Cuenta Nuria Espert que una noche su padre llegó a su casa con un libro forrado con papel. Como tenía que devolverlo al otro día, tomó unas hojas y copió a mano cada uno de los poemas. Esos poemas que copiaba eran para ella y aquel libro era el Romancero gitano. Nuria lo cuenta prodigiosa en el escenario imitando la timidez de Lorca y haciendo que tiemble quien la escucha apenas un instante antes de que lleguen desde su boca tibia, la luna, la fragua y el polisón de nardos. Aquellos poemas que tutelaron su niñez, son amparo en la función de cada noche. La literatura salva. Vaya si salva.

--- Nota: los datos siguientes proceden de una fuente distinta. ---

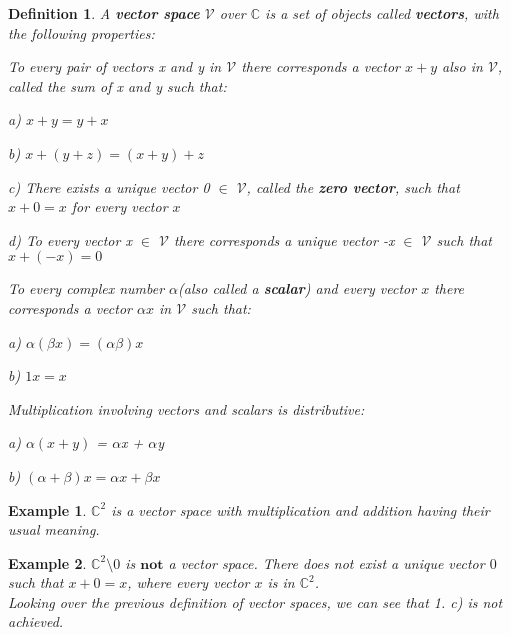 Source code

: \documentclass[12pt,a4paper]{article}
\newtheorem{defn}[thm]{Definition}
\newtheorem{exmp}{Example}[section]
\begin{document}
\begin{defn} A \textbf{vector space} $\mathcal{V}$ over $\mathbb{C}$ is a set of objects called \textbf{vectors}, with the following properties:
\item[1.] To every pair of vectors x and y in $\mathcal{V}$ there corresponds a vector $x + y$ also in $\mathcal{V}$, called the \textit{sum} of x and y such that:
\item \hspace{1cm} a) $x + y = y + x$
\item \hspace{1cm} b) $x + (y + z) = (x  + y) + z$
\item \hspace{1cm} c) There exists a unique vector 0 $\in$ $\mathcal{V}$, called the \textbf{zero vector}, such that $x + 0 = x $ for every vector $x$
\item \hspace{1cm} d) To every vector x $\in$ $\mathcal{V}$ there corresponds a unique vector -x $\in$ $\mathcal{V}$ such that $x + (-x) = 0$
\\
\item[2.] To every complex number $\alpha$(also called a \textbf{scalar}) and every vector $x$ there corresponds a vector $\alpha$$x$ in $\mathcal{V}$ such that:
\item \hspace{1cm} a) $\alpha(\beta x) = (\alpha\beta)x$
\item \hspace{1cm} b) $1x = x$
\\
\item[3.] Multiplication involving vectors and scalars is distributive:
\item \hspace{1cm} a) $\alpha$$(x + y)$ = $\alpha$x + $\alpha$y
\item \hspace{1cm} b) $(\alpha + \beta)x = \alpha x + \beta x$
\end{defn}
\begin{exmp}$\mathbb{C}^2$ is a vector space with multiplication and addition having their usual meaning.
\end{exmp}
\begin{exmp}$\mathbb{C}^2\setminus 0$ is $\textbf{not}$ a vector space. There does not exist a unique vector $0$ such that $x + 0 = x$, where every vector $x$ is in $\mathbb{C}^2$.\\
Looking over the previous definition of vector spaces, we can see that 1. c) is not achieved.
\end{exmp}
\end{document}

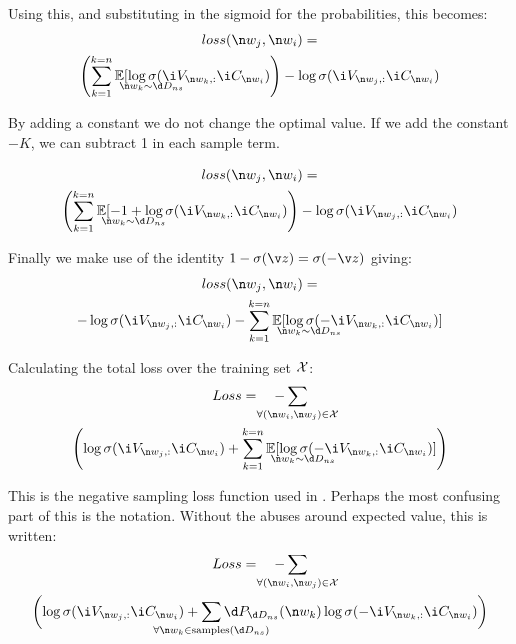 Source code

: {Using this, and substituting in the sigmoid for the probabilities, this becomes:
\begin{multline}
loss(\n w_j,\n w_i) = \\
\left(\sum_{k=1}^{k=n} \expected_{\n w_k \sim \d D_{ns}} [\log \sigma(\i V_{\n w_k,:}\i C_{\n w_i}) \right)
-\log \sigma(\i V_{\n w_j,:} \i C_{\n w_i})
\end{multline}

By adding a constant we do not change the optimal value.
If we add the constant $-K$, we can subtract 1 in each sample term.

\begin{multline}
loss(\n w_j,\n w_i) = \\
\left(\sum_{k=1}^{k=n} \expected_{\n w_k \sim \d D_{ns}} [-1 + \log \sigma(\i V_{\n w_k,:} \i C_{\n w_i}) \right)
-\log \sigma(\i V_{\n w_j,:}\i C_{\n w_i})
\end{multline}

Finally we make use of the identity $1-\sigma(\v z) = \sigma(-\v z)$ giving:
\begin{multline}
loss(\n w_j,\n w_i) = \\
-\log \sigma(\i V_{\n w_j,:} \i C_{\n w_i}) 
- \sum_{k=1}^{k=n} \expected_{\n w_k \sim \d D_{ns}} [\log \sigma(- \i V_{\n w_k,:} \i C_{\n w_i})] 
\end{multline}

Calculating the total loss over the training set $\mathcal{X}$:
\begin{multline}
Loss = \quad -\sum_{\mathclap{\forall (\n w_i,\n w_j)\in \seq{X}}}\\
\left(
\log \sigma(\i V_{\n w_j,:} \i C_{\n w_i}) 
+ \sum_{k=1}^{k=n} \expected_{\n w_k \sim \d D_{ns}} [\log \sigma(- \i V_{\n w_k,:} \i C_{\n w_i})] 
\right)
\end{multline}

This is the negative sampling loss function used in  \textcite{mikolovSkip}.
Perhaps the most confusing part of this is the notation.
Without the abuses around expected value, this is written:
\begin{multline}
Loss = \quad -\sum_{\mathclap{\forall (\n w_i,\n w_j)\in \seq{X}}}\\
\biggl( \log \sigma(\i V_{\n w_j,:} \i C_{\n w_i}) 
+ \sum_{\mathclap{\forall \n w_k \in \text{samples}(\d D_{ns})}}
\d P_{\d D_{ns}}(\n w_k) \log \sigma(- \i V_{\n w_k,:} \i C_{\n w_i})
\biggr)
\end{multline}



}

Algunos años después de aquella infancia catalana, en Hanmer, un pueblo en la frontera entre Inglaterra y Gales, otra nena, Lorna Sage, (se llamaba Stockton, y el Lorna se lo debía a Lorna Doone, el romance de R. D. Blackmore) vivía en un lugar sucio y gótico que nadie limpiaba, leía los libros de un abuelo vicario –“Diablo viejo”, según su abuela por sus escándalos sexuales– y escuchaba historias de mujeres que esa abuela le contaba. Aquellas vidas narradas eran el mundo que los prejuicios cercanos velaban. La salvación. Otra vez la salvación. La nena de Hanmer no eligió lorquiana el escenario, prefirió el latín y con él, las palabras como refugio y la literatura como compañera. Juntas la convirtieron en una crítica literaria que eligió, temprana rebelión sin doble, el universo de las escritoras, en una académica de aulas ambiciosas en East Anglia y en la autora de –a estas horas ya casi un clásico– Bad Blood, una historia de infancia propia donde la ficción se encuentra con la memoria. Con una saciedad y una sencillez tan genuinas y necesarias que tienen algo de omisión satisfactoria, de sabia y prolongada resistencia genial. Bad Blood ganó el Whitbread Book Biography siete días antes de la muerte de Lorna. Su hija Sharon recibió el premio el después del funeral.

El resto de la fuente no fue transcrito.